Through digital innovation in photography, video, green-screen technology, and the creative restaging of eighty-year-old photographs, Fujihata's contemporary AR actors are outfitted with period travel clothing, numbered identity tags, and piles of luggage. Children play with dolls and each other. Some hold tiny American flags. They sit, talk, walk, play, and anxiously await relocation. The AR bodies also include white photographers (in video and still form) who take pictures for a WRA record as well as a trio of armed and uniformed military police officers who stand guard over the tableau of Japanese American bodies. Looking through Fujihata's AR portal, visitors bear witness and can circulate freely among these simulated ghosts from 1942, taking smart phone pictures or videos of themselves with ease and freedom, thus rendering an invisible history newly visible (figs. 8, 9, and 10).

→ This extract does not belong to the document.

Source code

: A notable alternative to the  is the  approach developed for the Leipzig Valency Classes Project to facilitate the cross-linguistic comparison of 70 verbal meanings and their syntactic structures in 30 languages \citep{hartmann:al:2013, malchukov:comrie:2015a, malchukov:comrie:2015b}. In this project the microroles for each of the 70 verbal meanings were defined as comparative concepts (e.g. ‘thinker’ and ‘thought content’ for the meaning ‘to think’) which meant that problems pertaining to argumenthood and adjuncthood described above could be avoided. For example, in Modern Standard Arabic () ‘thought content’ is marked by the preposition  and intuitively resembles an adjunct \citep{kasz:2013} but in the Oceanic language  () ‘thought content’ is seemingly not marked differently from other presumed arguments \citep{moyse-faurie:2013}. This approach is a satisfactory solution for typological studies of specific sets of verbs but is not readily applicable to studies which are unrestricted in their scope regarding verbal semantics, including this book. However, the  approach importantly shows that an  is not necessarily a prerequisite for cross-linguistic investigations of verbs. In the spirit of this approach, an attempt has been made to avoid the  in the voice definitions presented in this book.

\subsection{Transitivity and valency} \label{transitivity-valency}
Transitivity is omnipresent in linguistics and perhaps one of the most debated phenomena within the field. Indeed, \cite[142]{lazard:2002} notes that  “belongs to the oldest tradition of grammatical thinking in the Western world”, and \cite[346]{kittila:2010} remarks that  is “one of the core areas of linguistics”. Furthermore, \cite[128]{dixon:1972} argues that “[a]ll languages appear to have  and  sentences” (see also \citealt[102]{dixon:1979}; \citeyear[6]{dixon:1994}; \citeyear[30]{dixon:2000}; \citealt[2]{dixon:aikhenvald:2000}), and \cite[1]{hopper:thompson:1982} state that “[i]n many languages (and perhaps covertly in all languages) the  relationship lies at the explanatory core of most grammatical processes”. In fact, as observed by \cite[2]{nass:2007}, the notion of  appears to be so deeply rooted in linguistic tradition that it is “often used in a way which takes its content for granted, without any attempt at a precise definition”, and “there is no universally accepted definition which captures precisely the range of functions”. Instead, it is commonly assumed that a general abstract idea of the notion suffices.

“BeHere/1942” offers a response to a key question posed by critics on whether and how it is possible to know history by providing a holodeck for the merging of real and imagined wartime representation. If Miyatake's lunchbox camera embodies the defiant Japanese American wartime gaze from the past, then Fujihata offers an equally defiant gaze rendered in digital form (fig. 11). “BeHere/1942” positions us all as photographers.

I wish to give special thanks to Masaki Fujihata, Karen Tei Yamashita, Dan Kwong, and the staff at the Japanese American National Museum.

Notes

3.

Fujihata creates his 3D models using “Volumetric Capture” computer software, which allows his figures to appear as if they are moving sculptures. He describes this process on the “Technology” page embedded in the “BeHere/1942” app, which is available for iOS from the App Store for the iPhone. For further discussion of the way the “BeHere” series serves as a form of “prosthetic memory,” see Lushetich and Fujihata, “BeHere.” 

4.

Russell Lee's image of Yuki Helen Okinaga Hayakawa is housed in the Library of Congress Prints and Photographs Division under the digital ID: LC-DIG-fsa-8a31197. It is part of the United States Farm Security Administration and Office of War Information domestic photographic units. The WRA photographs, including Dorothea Lange's collection of images, are available in the Still Pictures Branch of the National Archives, in College Park, Maryland, and in the National Archives Catalog.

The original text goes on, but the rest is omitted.